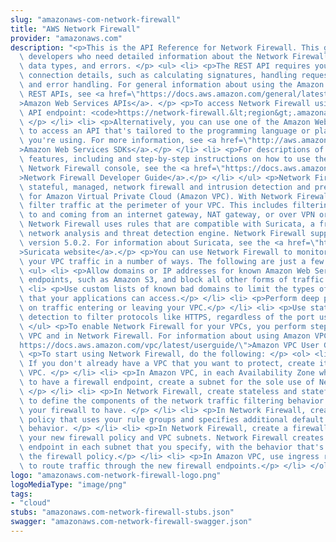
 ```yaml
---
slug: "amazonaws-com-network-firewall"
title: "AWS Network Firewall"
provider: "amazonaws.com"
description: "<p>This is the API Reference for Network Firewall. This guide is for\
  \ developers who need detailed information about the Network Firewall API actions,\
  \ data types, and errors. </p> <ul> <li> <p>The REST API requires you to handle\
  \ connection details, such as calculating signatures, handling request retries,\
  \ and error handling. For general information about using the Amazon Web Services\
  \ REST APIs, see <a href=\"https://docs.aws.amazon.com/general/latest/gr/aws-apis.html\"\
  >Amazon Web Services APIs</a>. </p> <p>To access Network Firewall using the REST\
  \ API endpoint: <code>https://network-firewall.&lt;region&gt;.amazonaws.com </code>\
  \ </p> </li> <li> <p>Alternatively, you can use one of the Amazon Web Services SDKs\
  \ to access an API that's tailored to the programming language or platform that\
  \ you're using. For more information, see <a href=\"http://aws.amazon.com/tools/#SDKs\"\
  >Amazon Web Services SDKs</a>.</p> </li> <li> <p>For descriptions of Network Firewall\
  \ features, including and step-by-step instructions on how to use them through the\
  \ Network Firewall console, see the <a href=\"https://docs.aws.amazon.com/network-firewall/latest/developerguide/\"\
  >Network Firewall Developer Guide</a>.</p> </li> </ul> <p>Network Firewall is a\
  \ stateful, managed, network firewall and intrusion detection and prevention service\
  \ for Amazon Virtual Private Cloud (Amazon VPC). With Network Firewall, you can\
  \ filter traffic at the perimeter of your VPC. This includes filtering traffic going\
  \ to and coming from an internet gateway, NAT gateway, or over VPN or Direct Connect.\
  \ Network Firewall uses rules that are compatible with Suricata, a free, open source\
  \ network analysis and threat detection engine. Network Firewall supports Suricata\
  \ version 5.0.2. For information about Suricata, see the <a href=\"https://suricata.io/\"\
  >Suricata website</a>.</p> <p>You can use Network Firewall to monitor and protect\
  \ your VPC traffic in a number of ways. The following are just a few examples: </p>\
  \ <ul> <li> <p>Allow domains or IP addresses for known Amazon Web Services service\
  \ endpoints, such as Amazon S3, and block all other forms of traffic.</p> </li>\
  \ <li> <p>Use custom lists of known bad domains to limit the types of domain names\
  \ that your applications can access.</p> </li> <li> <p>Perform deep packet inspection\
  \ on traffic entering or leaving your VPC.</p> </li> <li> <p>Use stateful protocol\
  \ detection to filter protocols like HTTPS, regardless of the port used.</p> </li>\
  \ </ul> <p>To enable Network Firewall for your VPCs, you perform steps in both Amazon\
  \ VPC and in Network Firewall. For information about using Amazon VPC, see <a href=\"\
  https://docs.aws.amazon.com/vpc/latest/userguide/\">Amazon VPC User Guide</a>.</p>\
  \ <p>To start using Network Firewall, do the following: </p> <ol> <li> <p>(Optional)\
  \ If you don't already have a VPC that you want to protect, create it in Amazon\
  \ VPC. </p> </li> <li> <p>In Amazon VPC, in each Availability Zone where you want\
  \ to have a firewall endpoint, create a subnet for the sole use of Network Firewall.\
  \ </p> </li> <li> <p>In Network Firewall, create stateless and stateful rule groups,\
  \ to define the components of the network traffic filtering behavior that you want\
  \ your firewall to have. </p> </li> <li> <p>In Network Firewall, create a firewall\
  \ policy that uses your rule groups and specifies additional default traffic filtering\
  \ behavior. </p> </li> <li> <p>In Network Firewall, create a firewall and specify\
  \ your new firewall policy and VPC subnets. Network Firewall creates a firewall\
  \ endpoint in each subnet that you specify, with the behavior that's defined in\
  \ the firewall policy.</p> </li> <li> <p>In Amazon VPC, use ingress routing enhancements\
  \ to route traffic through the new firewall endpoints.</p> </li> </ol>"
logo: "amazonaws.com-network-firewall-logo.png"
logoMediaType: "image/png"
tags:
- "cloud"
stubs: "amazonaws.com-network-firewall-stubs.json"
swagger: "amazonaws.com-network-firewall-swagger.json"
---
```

- [Directions] Where a line of the entries contains the word "amazonaws", copy that line.

- [Output for this exercise]
slug: "amazonaws-com-network-firewall"
provider: "amazonaws.com"
  \ API endpoint: <code>https://network-firewall.&lt;region&gt;.amazonaws.com </code>\
logo: "amazonaws.com-network-firewall-logo.png"
stubs: "amazonaws.com-network-firewall-stubs.json"
swagger: "amazonaws.com-network-firewall-swagger.json"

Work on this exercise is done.